(Saved entries)
****************************************
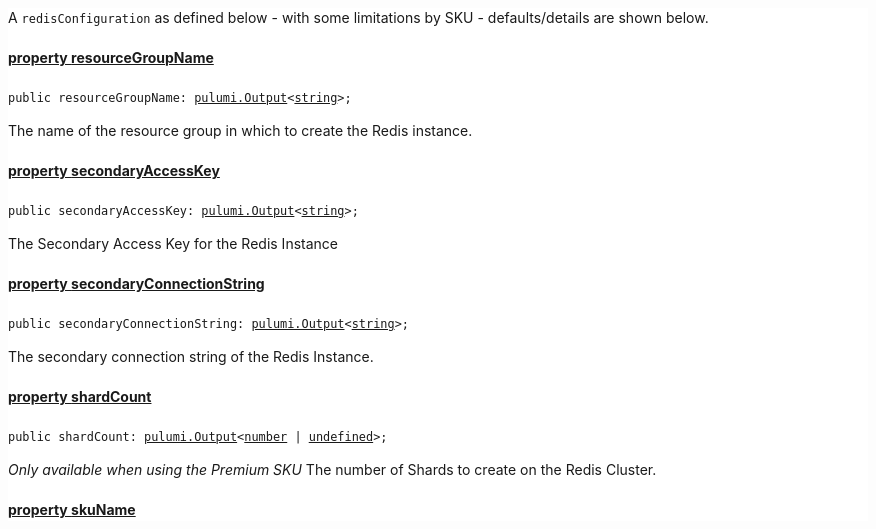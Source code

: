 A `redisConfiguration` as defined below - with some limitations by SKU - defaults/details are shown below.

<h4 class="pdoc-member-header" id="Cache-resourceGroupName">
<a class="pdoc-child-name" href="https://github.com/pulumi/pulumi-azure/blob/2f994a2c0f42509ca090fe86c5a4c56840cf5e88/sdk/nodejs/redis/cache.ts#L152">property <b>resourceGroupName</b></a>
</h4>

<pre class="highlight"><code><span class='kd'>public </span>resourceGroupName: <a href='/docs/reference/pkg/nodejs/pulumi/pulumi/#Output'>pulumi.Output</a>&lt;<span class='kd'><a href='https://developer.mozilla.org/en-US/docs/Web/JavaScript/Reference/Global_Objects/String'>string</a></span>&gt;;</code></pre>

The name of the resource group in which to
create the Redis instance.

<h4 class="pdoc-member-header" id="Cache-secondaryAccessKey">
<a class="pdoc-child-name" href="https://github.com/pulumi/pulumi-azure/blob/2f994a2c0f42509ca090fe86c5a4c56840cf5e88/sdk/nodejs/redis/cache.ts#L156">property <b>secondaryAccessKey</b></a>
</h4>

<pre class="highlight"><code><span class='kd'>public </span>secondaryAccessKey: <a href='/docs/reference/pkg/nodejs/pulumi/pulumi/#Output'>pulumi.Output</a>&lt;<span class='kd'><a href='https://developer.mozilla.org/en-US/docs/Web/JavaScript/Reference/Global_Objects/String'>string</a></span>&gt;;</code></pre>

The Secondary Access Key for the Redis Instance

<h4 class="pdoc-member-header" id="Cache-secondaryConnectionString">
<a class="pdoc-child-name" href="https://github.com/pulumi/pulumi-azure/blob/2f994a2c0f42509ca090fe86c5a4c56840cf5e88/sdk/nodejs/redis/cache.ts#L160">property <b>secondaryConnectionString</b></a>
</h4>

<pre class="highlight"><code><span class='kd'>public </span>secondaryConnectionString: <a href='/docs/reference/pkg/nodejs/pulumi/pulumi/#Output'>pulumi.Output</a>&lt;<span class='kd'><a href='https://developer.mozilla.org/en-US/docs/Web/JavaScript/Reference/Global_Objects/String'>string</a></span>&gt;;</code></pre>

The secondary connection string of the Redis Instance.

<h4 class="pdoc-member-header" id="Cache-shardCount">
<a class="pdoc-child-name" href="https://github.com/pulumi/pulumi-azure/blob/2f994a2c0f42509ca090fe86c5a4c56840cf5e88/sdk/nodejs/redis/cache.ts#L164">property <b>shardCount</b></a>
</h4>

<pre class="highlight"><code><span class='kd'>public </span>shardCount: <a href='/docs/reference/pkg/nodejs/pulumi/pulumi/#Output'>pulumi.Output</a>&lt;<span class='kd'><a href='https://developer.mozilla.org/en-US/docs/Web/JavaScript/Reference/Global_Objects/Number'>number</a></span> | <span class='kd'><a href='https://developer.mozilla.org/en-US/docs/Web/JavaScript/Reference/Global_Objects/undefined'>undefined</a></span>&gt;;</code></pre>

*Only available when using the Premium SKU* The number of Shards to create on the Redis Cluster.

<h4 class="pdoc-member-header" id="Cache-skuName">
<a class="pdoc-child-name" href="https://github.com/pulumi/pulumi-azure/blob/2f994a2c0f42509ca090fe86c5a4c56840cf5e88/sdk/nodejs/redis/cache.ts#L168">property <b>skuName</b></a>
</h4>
****************************************
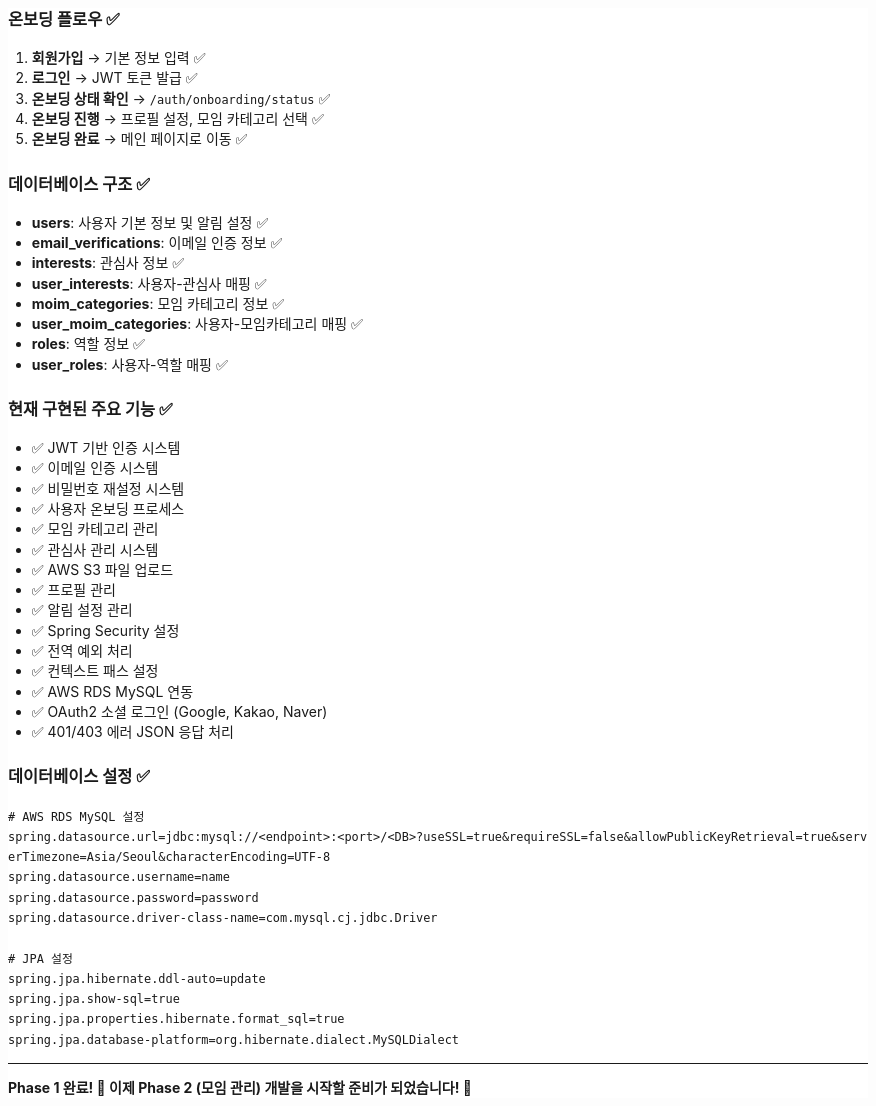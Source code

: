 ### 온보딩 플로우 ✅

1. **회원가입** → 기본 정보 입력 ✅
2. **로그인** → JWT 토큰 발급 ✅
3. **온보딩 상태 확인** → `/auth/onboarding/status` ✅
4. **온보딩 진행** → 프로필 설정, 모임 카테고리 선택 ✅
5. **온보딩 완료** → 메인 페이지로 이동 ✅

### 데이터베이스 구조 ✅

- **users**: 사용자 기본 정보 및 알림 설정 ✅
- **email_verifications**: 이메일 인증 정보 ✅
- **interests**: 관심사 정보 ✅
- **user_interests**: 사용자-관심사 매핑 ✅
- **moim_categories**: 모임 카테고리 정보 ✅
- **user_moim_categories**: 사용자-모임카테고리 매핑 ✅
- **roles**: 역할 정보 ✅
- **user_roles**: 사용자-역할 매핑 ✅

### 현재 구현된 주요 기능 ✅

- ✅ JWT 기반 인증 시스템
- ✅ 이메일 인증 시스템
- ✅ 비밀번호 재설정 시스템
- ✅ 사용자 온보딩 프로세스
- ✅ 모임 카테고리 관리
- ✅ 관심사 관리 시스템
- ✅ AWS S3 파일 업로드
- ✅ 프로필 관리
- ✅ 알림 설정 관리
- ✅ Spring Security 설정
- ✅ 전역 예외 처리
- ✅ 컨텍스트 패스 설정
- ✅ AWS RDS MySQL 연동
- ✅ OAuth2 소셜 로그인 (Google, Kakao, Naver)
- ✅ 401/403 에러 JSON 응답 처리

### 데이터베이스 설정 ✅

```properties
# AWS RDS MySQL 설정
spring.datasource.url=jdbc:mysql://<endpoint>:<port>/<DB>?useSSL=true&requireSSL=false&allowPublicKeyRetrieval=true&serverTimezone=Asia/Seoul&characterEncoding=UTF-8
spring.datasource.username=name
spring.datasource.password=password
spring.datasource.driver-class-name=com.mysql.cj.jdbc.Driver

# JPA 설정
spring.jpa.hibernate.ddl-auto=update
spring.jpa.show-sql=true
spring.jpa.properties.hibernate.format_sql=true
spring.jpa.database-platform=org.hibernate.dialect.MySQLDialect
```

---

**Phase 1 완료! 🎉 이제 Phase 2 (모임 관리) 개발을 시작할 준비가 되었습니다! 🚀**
****************************************
Report how many lines of the data above include "jdbc", giving the number and no other words.

Result for this exercise:
2